The law was a good thing because it helped man to acknowledge his sin and turn to the Lord for mercy. But the law did not save souls; faith in the Giver of the law saved souls. This is why Paul says something like, "These spies want to take away our freedom in Christ! They want to confuse the Gentile believers about their salvation. They are telling them their faith isn't enough to make them right with God, that God won't accept them until they are circumcised, and that He won't have mercy on them unless they learn and strictly follow all of the 613 laws.
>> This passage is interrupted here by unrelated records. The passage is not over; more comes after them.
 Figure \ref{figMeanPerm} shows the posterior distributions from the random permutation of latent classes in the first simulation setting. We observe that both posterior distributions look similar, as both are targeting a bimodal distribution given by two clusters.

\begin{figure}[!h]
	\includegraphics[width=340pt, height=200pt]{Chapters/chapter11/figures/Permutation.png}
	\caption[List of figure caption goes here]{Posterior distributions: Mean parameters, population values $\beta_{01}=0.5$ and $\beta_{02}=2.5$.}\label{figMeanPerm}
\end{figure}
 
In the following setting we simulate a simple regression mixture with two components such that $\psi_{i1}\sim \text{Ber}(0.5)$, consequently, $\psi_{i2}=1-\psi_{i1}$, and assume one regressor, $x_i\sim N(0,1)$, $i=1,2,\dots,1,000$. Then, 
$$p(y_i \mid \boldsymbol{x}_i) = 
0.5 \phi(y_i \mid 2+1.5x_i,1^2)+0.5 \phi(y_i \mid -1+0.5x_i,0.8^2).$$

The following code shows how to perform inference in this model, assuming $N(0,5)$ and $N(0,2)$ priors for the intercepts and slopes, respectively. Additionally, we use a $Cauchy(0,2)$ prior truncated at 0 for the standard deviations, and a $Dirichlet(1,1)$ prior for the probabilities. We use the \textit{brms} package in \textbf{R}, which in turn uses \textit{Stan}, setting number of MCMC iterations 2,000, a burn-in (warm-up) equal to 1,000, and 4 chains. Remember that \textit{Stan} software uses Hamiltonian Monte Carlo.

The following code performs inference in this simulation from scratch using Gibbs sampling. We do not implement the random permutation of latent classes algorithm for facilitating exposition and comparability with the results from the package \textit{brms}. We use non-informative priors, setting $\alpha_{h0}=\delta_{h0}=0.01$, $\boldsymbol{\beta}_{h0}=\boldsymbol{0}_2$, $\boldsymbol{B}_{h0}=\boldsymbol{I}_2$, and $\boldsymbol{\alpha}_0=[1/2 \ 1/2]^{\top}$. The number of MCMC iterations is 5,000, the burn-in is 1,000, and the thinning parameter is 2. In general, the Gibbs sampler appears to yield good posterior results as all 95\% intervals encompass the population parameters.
Yet not one of these spies could stand here before us and recite all 613 laws, must less perfectly keep 613 laws. Why then are they trying to compel the Gentiles to do it? Why are they trying to confuse the Gentiles and make them feel frustrated and depressed? I refuse to give in to those who want to bring believers into bondage. I did not ask Titus, my Gentile friend, to give in to them and he did not feel the need to give in to them. The leaders of the church accepted him as an equal, and all believers should follow their example and accept as equals those Gentiles who have been saved by the gospel message. It is the only message that saves! After accepting this message the Gentiles will naturally be led by the Holy Spirit into doing what is right in the eyes of God, but learning and observing rules is not going to add anything to what Christ has already done. Christ accomplished salvation for mankind; mankind cannot accomplish salvation for himself."